Of course they might vote "no", but that's fine - only a majority of voters is
needed to carry the questions.
The pan-blues failure to challenge the constitutionality of the referendum
before the Council of Grand Justices has certainly given the impression that
their talk of the referendum's "illegality" is so much sour grapes. In which
case even their own supporters might feel obliged to vote.
Oddly, referendum campaign lacks substance
Like the presidential election campaign itself, the campaign around the
referendum has been curiously devoid of substance. Partly this is because of
the weakness of the questions. The first asks voters to improve increased
spending on anti-missile defenses in the face of China's 500 or so ballistic
missiles targeting Taiwan. The problem here is that the Ministry of National
Defense has already said that it intends to go through on its purchase of
US-made Patriot PAC-3 anti-missile systems, whatever the result of the
referendum. The deal has already been agreed with the US and the referendum can
only refer to further deals, of which there are none pending.

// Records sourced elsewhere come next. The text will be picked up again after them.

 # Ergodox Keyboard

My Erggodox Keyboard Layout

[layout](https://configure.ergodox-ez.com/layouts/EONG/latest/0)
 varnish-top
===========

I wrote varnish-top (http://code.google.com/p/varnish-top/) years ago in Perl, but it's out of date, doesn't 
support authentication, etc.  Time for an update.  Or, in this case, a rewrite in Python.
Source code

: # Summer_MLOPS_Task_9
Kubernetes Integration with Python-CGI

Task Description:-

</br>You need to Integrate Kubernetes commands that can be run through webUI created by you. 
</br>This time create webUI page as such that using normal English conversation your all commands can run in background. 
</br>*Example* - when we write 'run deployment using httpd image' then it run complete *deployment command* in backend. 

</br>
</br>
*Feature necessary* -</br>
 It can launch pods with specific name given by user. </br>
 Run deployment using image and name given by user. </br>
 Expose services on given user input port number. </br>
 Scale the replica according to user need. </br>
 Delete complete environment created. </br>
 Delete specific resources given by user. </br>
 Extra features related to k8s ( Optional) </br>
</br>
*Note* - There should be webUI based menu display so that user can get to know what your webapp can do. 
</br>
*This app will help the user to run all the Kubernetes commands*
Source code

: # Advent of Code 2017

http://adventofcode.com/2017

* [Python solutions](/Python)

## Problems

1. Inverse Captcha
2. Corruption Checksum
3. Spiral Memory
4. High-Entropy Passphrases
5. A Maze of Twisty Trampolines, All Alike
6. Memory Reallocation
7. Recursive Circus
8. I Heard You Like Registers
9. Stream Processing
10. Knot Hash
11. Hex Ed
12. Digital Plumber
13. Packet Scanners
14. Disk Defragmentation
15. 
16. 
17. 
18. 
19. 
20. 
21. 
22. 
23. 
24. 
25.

The second question asks whether Taiwan should negotiate with China to build a
"peace and stability" framework for cross-Strait relations. The problem is that
it is not Taiwan that has hitherto refused to negotiate, but rather China that
will not talk to Taiwan until the Taipei government accepts some version of its
"one China" principle - namely acknowledges that Taiwan is a part of China.
This is something Chen Shui-bian will never do and it is doubtful even that his
opponent Lien Chan could do so, even if he wanted to, unless he also wanted to
face massive civil unrest.
So the ball is not strictly in Beijing's court. Until it adjusts its
negotiating conditions, there is little that Taiwan can do, whatever the result
of the referendum.
There are other reasons for the curious hollowness of the referendum issue. One
is that the pan-blues, pledged as they are to boycott the referendum, boycotted
the series of debates on the questions, five debates to each topic. Thus, it
was left to the government to stand on the "vote yes" and a bizarre ragtag of
independent legislators, social activists and academics to stand on the "no"

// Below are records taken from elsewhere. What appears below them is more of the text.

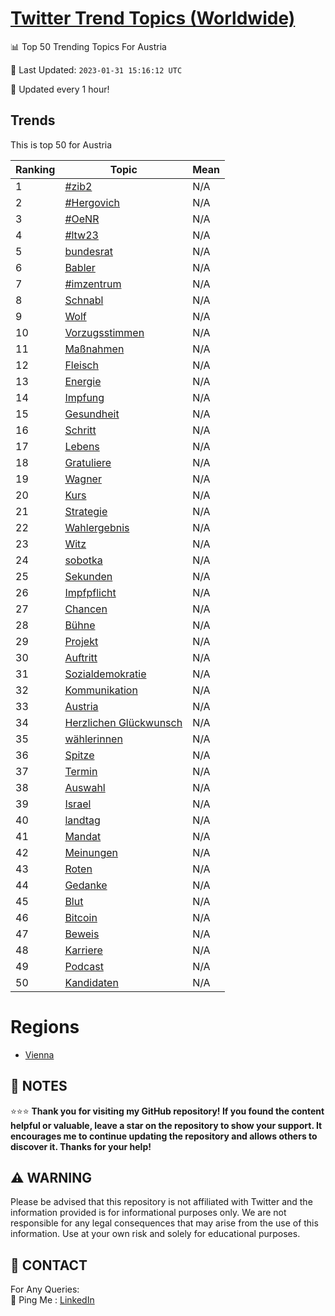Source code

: [Twitter Trend Topics (Worldwide)](https://github.com/ErcinDedeoglu/Twitter-Trend-Topics)
==========


📊 Top 50 Trending Topics For Austria

📆 Last Updated: `2023-01-31 15:16:12 UTC`

🔧 Updated every 1 hour!


## Trends

This is top 50 for Austria

| Ranking | Topic | Mean |
| ------- | ------------ | ------------ |
| 1 | [#zib2](http://twitter.com/search?q=%23zib2) | N/A |
| 2 | [#Hergovich](http://twitter.com/search?q=%23Hergovich) | N/A |
| 3 | [#OeNR](http://twitter.com/search?q=%23OeNR) | N/A |
| 4 | [#ltw23](http://twitter.com/search?q=%23ltw23) | N/A |
| 5 | [bundesrat](http://twitter.com/search?q=bundesrat) | N/A |
| 6 | [Babler](http://twitter.com/search?q=Babler) | N/A |
| 7 | [#imzentrum](http://twitter.com/search?q=%23imzentrum) | N/A |
| 8 | [Schnabl](http://twitter.com/search?q=Schnabl) | N/A |
| 9 | [Wolf](http://twitter.com/search?q=Wolf) | N/A |
| 10 | [Vorzugsstimmen](http://twitter.com/search?q=Vorzugsstimmen) | N/A |
| 11 | [Maßnahmen](http://twitter.com/search?q=Ma%c3%9fnahmen) | N/A |
| 12 | [Fleisch](http://twitter.com/search?q=Fleisch) | N/A |
| 13 | [Energie](http://twitter.com/search?q=Energie) | N/A |
| 14 | [Impfung](http://twitter.com/search?q=Impfung) | N/A |
| 15 | [Gesundheit](http://twitter.com/search?q=Gesundheit) | N/A |
| 16 | [Schritt](http://twitter.com/search?q=Schritt) | N/A |
| 17 | [Lebens](http://twitter.com/search?q=Lebens) | N/A |
| 18 | [Gratuliere](http://twitter.com/search?q=Gratuliere) | N/A |
| 19 | [Wagner](http://twitter.com/search?q=Wagner) | N/A |
| 20 | [Kurs](http://twitter.com/search?q=Kurs) | N/A |
| 21 | [Strategie](http://twitter.com/search?q=Strategie) | N/A |
| 22 | [Wahlergebnis](http://twitter.com/search?q=Wahlergebnis) | N/A |
| 23 | [Witz](http://twitter.com/search?q=Witz) | N/A |
| 24 | [sobotka](http://twitter.com/search?q=sobotka) | N/A |
| 25 | [Sekunden](http://twitter.com/search?q=Sekunden) | N/A |
| 26 | [Impfpflicht](http://twitter.com/search?q=Impfpflicht) | N/A |
| 27 | [Chancen](http://twitter.com/search?q=Chancen) | N/A |
| 28 | [Bühne](http://twitter.com/search?q=B%c3%bchne) | N/A |
| 29 | [Projekt](http://twitter.com/search?q=Projekt) | N/A |
| 30 | [Auftritt](http://twitter.com/search?q=Auftritt) | N/A |
| 31 | [Sozialdemokratie](http://twitter.com/search?q=Sozialdemokratie) | N/A |
| 32 | [Kommunikation](http://twitter.com/search?q=Kommunikation) | N/A |
| 33 | [Austria](http://twitter.com/search?q=Austria) | N/A |
| 34 | [Herzlichen Glückwunsch](http://twitter.com/search?q=Herzlichen+Gl%c3%bcckwunsch) | N/A |
| 35 | [wählerinnen](http://twitter.com/search?q=w%c3%a4hlerinnen) | N/A |
| 36 | [Spitze](http://twitter.com/search?q=Spitze) | N/A |
| 37 | [Termin](http://twitter.com/search?q=Termin) | N/A |
| 38 | [Auswahl](http://twitter.com/search?q=Auswahl) | N/A |
| 39 | [Israel](http://twitter.com/search?q=Israel) | N/A |
| 40 | [landtag](http://twitter.com/search?q=landtag) | N/A |
| 41 | [Mandat](http://twitter.com/search?q=Mandat) | N/A |
| 42 | [Meinungen](http://twitter.com/search?q=Meinungen) | N/A |
| 43 | [Roten](http://twitter.com/search?q=Roten) | N/A |
| 44 | [Gedanke](http://twitter.com/search?q=Gedanke) | N/A |
| 45 | [Blut](http://twitter.com/search?q=Blut) | N/A |
| 46 | [Bitcoin](http://twitter.com/search?q=Bitcoin) | N/A |
| 47 | [Beweis](http://twitter.com/search?q=Beweis) | N/A |
| 48 | [Karriere](http://twitter.com/search?q=Karriere) | N/A |
| 49 | [Podcast](http://twitter.com/search?q=Podcast) | N/A |
| 50 | [Kandidaten](http://twitter.com/search?q=Kandidaten) | N/A |



# Regions

* [Vienna](</Austria/Vienna.md>)



## 📝 NOTES

⭐⭐⭐ **Thank you for visiting my GitHub repository! If you found the content helpful or valuable, leave a star on the repository to show your support. It encourages me to continue updating the repository and allows others to discover it. Thanks for your help!**


## ⚠️ WARNING

Please be advised that this repository is not affiliated with Twitter and the information provided is for informational purposes only. We are not responsible for any legal consequences that may arise from the use of this information. Use at your own risk and solely for educational purposes.


## 📨 CONTACT

 For Any Queries:  
            🏓 Ping Me : [LinkedIn](https://www.linkedin.com/in/ercindedeoglu/)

side. Perhaps it is not surprising that some of the debating on the "no" side
was just weird.
Some critics say the question should be independence
The unificationist writer Li Ao, for example, criticized the second question,
on negotiation with China, saying it was pointless - an opinion privately
shared even by some ardent fans of the referendum process - and Li berated the
government for not asking a more radical question, such as whether Taiwan
should declare independence.
Aboriginal legislator May Chin spoke against the first, China missile,
question, dressed in full Aboriginal costume complete with facial tattoos,
saying that buying weapons made enemies and advocating that the entire defense
budget be diverted to social programs.
And Tamkang University professor Ruan Ming argued against opening a dialogue
with China on the basis that the Chinese communists - of which he was once one
- were too tricky and too incapable of honoring their promises to be dependable
negotiating partners.
The result of all this is that President Chen repeatedly has said that the
referendum is more important to him than his re-election, but virtually nothing
stands or falls on the answers to the referendum questions. Meanwhile the
pan-blues have the difficult mission of getting people to vote for them - but
not to vote for the referendum. The pan-blues have such an egregious history as
abusers of human and political rights that telling people not to vote is
something they do at their electoral peril.
All of this means that in the final days of the campaign, Taiwan has a
president stressing the importance of a referendum process - the results of
which don't matter - while the opposition deplores that process and would like
people to ignore it but their hands are tied when it comes to explaining why.